To do — Pick every line from the data that holds the word "player".

*** Exercise input Section Begins ***

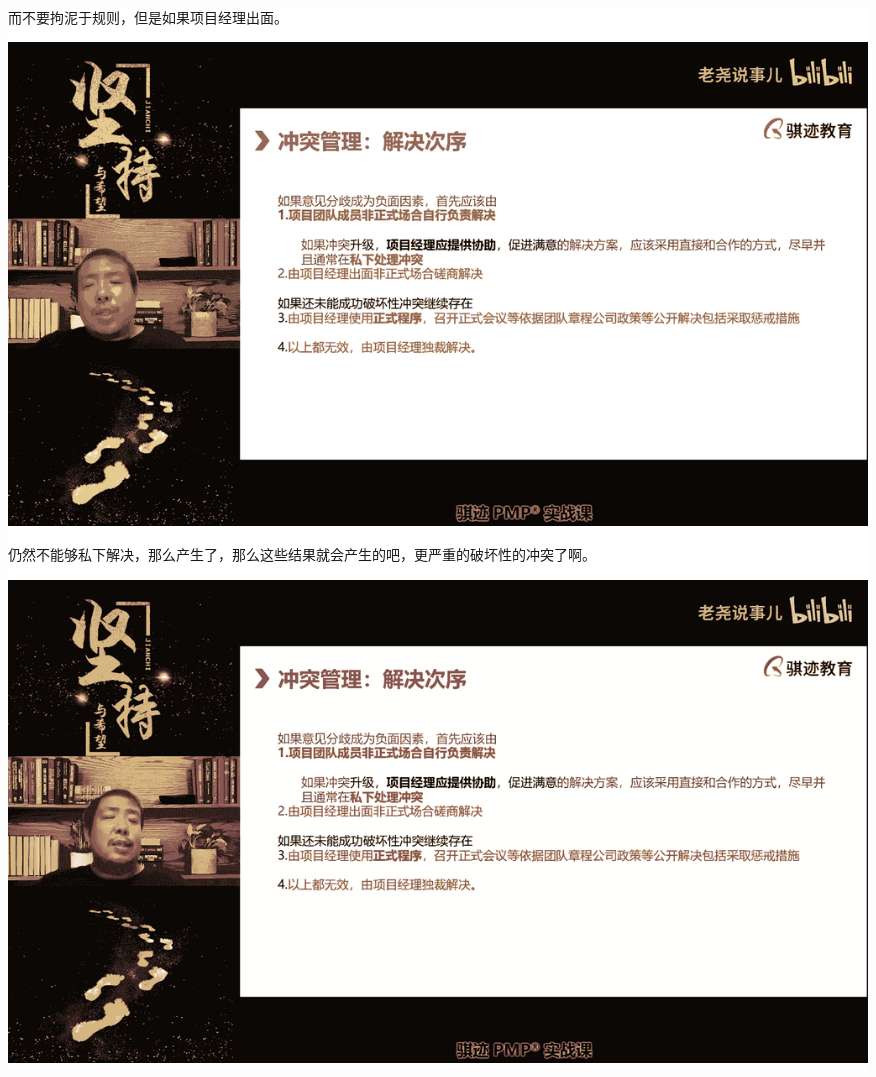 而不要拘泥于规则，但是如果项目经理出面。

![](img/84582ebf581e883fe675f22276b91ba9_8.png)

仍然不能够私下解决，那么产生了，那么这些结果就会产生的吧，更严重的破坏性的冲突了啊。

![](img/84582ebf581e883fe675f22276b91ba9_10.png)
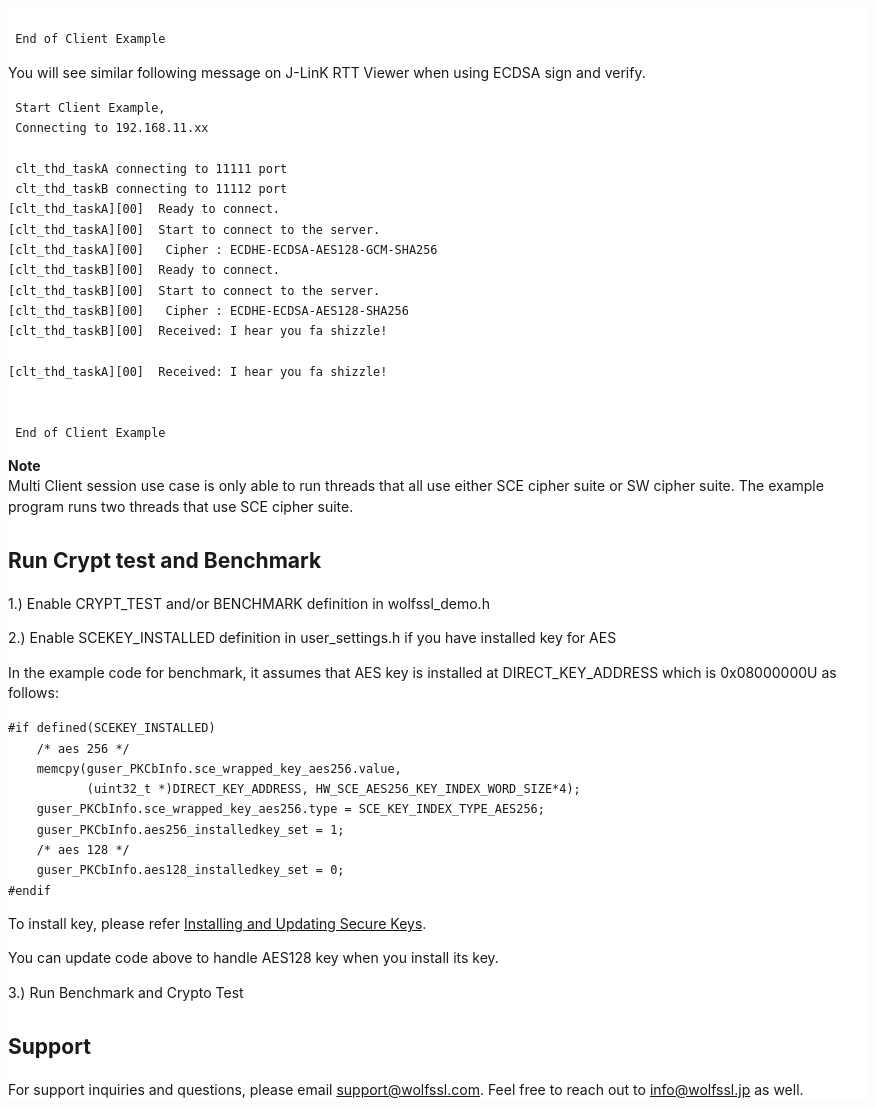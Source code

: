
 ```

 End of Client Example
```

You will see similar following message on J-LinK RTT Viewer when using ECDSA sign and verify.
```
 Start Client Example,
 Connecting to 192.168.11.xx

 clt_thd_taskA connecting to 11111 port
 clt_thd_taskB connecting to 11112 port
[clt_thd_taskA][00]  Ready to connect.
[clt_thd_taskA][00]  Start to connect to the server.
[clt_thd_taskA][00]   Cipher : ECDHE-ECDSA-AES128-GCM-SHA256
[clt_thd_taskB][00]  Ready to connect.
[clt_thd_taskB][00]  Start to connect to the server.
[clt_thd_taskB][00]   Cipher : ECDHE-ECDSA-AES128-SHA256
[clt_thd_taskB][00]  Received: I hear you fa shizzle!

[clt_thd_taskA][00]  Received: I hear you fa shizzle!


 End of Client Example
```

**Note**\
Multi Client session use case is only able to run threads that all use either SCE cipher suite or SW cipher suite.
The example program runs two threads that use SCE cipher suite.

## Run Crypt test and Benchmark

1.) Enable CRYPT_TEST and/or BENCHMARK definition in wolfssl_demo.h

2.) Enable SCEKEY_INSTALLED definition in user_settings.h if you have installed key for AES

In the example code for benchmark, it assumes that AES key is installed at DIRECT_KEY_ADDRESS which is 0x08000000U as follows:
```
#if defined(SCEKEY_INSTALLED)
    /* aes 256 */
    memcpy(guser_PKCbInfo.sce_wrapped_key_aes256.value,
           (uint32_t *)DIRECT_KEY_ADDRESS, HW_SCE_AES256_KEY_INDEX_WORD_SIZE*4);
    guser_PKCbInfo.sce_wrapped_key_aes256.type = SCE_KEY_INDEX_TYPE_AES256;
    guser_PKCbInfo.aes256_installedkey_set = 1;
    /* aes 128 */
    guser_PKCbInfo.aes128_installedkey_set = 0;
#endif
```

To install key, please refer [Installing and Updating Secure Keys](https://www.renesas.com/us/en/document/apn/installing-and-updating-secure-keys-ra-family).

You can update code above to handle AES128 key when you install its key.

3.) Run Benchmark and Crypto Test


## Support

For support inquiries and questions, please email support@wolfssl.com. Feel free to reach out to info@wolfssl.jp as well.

*** Exercise input Section Ends ***
*** Exercise input Section Begins ***

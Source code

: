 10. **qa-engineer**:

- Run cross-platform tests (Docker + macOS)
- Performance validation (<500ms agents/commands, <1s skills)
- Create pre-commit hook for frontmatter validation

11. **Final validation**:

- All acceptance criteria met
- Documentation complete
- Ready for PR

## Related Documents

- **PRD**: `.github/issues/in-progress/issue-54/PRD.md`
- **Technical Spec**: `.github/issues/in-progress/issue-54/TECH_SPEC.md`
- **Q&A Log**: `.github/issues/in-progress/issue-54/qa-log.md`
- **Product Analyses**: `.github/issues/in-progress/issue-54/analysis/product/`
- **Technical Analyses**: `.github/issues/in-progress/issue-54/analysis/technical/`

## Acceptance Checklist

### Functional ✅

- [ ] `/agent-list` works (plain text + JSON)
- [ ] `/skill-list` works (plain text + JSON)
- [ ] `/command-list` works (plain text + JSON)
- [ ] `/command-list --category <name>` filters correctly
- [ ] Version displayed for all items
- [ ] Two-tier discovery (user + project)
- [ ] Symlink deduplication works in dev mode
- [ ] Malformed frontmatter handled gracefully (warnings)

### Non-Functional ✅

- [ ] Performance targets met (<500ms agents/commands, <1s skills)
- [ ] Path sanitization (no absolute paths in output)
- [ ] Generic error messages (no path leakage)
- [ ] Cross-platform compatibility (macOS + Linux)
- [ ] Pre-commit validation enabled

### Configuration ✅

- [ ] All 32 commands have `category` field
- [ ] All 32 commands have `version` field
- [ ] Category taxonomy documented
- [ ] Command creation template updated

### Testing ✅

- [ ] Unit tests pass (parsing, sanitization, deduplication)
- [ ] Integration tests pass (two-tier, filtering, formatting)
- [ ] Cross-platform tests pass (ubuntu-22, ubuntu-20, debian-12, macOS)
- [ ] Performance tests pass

*** Exercise input Section Ends ***
*** Exercise input Section Begins ***

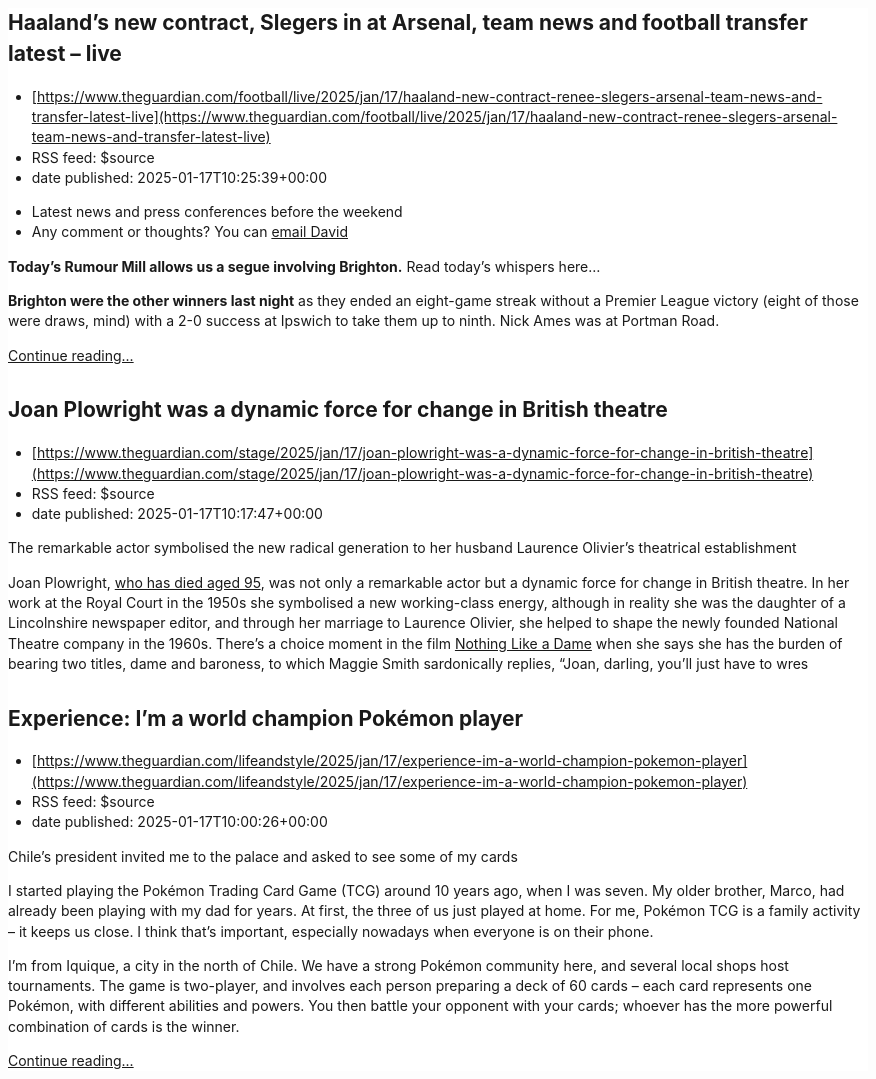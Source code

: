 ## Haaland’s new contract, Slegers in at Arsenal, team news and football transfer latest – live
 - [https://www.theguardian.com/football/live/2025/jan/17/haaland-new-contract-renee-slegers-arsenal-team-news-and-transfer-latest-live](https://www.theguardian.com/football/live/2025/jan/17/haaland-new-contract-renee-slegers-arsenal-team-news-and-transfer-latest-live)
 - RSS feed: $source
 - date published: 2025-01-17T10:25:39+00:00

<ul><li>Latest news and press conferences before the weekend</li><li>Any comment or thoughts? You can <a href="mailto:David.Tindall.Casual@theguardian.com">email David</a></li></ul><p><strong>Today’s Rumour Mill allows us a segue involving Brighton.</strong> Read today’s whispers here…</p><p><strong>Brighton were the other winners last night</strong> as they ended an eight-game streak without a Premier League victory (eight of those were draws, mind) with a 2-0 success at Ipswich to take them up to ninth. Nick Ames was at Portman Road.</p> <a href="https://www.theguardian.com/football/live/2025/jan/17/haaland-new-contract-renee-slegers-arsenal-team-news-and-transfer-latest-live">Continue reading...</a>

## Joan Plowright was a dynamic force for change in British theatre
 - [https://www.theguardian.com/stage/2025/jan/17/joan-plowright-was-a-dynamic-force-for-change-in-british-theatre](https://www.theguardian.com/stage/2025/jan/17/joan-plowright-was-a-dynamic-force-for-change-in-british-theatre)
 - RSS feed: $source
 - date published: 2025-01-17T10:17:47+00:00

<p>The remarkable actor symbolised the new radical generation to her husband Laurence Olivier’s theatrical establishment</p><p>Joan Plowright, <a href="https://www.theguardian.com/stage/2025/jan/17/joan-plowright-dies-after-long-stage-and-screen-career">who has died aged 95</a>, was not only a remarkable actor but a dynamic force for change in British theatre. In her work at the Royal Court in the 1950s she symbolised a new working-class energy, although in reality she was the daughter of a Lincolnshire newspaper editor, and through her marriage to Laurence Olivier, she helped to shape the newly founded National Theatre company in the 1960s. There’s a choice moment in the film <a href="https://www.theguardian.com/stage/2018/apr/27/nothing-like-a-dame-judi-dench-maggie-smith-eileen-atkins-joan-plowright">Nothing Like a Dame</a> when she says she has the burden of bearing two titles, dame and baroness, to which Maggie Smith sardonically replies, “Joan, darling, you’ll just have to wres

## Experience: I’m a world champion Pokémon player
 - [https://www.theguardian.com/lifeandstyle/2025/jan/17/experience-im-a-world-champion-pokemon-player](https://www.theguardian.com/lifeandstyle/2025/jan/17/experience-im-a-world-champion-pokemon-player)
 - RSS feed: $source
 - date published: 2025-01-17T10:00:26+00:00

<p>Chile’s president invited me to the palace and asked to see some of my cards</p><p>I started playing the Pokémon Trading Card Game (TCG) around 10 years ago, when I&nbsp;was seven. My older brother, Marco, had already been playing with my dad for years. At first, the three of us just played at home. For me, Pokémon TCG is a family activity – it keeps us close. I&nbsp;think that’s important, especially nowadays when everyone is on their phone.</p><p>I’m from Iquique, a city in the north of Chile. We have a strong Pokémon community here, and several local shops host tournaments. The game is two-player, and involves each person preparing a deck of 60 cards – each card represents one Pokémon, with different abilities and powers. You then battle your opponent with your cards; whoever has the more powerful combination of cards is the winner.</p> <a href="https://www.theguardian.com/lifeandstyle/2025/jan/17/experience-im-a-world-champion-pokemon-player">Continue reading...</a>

*** Exercise input Section Ends ***

Your solution —
## Experience: I’m a world champion Pokémon player
 - [https://www.theguardian.com/lifeandstyle/2025/jan/17/experience-im-a-world-champion-pokemon-player](https://www.theguardian.com/lifeandstyle/2025/jan/17/experience-im-a-world-champion-pokemon-player)
<p>Chile’s president invited me to the palace and asked to see some of my cards</p><p>I started playing the Pokémon Trading Card Game (TCG) around 10 years ago, when I&nbsp;was seven. My older brother, Marco, had already been playing with my dad for years. At first, the three of us just played at home. For me, Pokémon TCG is a family activity – it keeps us close. I&nbsp;think that’s important, especially nowadays when everyone is on their phone.</p><p>I’m from Iquique, a city in the north of Chile. We have a strong Pokémon community here, and several local shops host tournaments. The game is two-player, and involves each person preparing a deck of 60 cards – each card represents one Pokémon, with different abilities and powers. You then battle your opponent with your cards; whoever has the more powerful combination of cards is the winner.</p> <a href="https://www.theguardian.com/lifeandstyle/2025/jan/17/experience-im-a-world-champion-pokemon-player">Continue reading...</a>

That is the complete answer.